5. He depicted Anita Berber
After the war, he lived in Berlin for a few years where he saw German society plummet into chaos. The war created many economic problems, which bred addiction and prostitution in inner cities. He met the cabaret artist Anita Berber, a self-liberated and assertive woman who shocked many with her hypersexualized presentation. He befriended her and painted her in his famous portrait The Dancer, one of the few works depicting her. This painting was used in the production of a stamp by the German Federal Post Office in 1991.
6. He had his first solo exhibition in 1926
For a long time, few people appreciated Otto’s art, and his climb to artistic recognition was slow. After being denied exhibition of his work in many museums because of their shocking nature, he finally had his first solo exhibition in Berlin at the Neumann-Nierendorf Gallery. From then on, he amassed major success and had a series of exhibitions, ultimately becoming a professor at the Dresden Art Academy until the Nazis came to power.
7. His works were controlled by the Nazi regime
When the Nazis took power, Dix was immediately dismissed from his position as a teacher. His art, which was critical of the war and thus went against the Nazi ambitions, was declared “degenerate”. About 170 of them were removed from the museums and some were chosen for the exhibition on degenerate art. Of these works, many were lost, destroyed or burned by the regime. For example, one of his most famous works, The Trench (1923), has never been recovered, due to its criticism of the First World War. It was likely destroyed for its subject.
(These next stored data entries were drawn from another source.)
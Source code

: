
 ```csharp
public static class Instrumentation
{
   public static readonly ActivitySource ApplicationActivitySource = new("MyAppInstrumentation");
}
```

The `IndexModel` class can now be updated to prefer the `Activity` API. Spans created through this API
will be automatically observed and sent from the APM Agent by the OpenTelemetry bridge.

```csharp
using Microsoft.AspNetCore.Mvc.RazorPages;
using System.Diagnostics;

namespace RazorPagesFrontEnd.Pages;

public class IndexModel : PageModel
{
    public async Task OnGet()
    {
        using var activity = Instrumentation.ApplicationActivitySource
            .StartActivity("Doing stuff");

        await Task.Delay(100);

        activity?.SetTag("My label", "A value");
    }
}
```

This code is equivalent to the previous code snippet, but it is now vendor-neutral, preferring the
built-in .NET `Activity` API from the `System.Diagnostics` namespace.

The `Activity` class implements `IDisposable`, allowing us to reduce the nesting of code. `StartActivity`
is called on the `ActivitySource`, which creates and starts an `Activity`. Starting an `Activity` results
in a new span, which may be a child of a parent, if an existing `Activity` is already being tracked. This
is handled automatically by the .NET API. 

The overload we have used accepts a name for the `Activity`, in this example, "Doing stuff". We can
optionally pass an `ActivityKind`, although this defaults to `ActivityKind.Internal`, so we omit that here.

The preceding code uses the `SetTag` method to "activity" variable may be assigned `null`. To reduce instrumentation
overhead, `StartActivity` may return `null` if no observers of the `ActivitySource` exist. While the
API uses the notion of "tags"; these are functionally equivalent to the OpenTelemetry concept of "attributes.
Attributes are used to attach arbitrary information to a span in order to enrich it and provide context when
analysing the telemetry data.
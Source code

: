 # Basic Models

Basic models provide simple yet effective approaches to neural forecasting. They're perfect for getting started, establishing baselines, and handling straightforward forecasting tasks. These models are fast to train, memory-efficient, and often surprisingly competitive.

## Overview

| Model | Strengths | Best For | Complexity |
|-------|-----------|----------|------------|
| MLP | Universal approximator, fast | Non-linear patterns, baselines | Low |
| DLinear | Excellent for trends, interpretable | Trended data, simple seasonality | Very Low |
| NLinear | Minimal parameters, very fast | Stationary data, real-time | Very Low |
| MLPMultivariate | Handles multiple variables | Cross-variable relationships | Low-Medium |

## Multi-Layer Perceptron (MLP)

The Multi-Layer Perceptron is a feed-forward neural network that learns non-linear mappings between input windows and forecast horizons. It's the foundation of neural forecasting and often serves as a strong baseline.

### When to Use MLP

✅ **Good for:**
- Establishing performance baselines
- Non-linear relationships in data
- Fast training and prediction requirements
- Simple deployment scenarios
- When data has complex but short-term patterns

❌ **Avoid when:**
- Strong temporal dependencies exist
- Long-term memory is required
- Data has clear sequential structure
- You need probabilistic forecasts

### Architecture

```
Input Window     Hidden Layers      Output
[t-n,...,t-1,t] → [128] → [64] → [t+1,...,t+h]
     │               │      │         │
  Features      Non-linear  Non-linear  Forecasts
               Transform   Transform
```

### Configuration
8. He was arrested by the Gestapo and fled after his release
In 1938, accused of plotting against Hitler, Otto Dix was arrested by the Gestapo and locked up for two weeks. He was released shortly afterwards, and decided to take refuge on the Höri peninsula, on the shores of Lake Constance, in order to be able to flee to Switzerland. There he concentrated on his family and the view from his house, and began to paint many landscapes. He received a request for a commission from the Köstritz brewery and thus created his famous painting of Saint Christopher. He painted 6 versions in total, one of which is now on display in the Vatican.
9. He is drafted by the Nazis
A few years later, Dix was forced to enlist in the German People’s Militia “Volkssturm” and was sent to the banks of the Rhine in March 1945. He was arrested by the French the following month and placed in a prison camp in Colmar. Luckily, the commandant recognized him and he was allowed to paint in workshops and private homes. He completed numerous commissions before being released in 1946. After the Second World War, Dix received numerous distinctions from the two German governments, which were eager to recognise the artist for his work.
10. There is a wanted notice on his artwork
Following the loss of his artwork, notices have been issued by museums for some artworks by Dix such as The Witch, or his oil on canvas La Naïveté. Although most of them are probably lost forever, cultural institutions are not giving up the search for these valuable paintings yet. Some artwork has been recovered this way, as was the case with Orage aux monts des Géants, found in 2016 thanks to a wanted poster issued by the Musée Unterlinden in Colmar.
Otto Dix died of a heart attack at the age of 78 in Singen, near Lake Constance. He leaves behind countless works, despite the destruction and loss of many of them by the Nazis. His experiences left him traumatized, but also led him to become one of the major artists of the 20th century. He continues to be exhibited and studied, and still makes his mark on the art world today.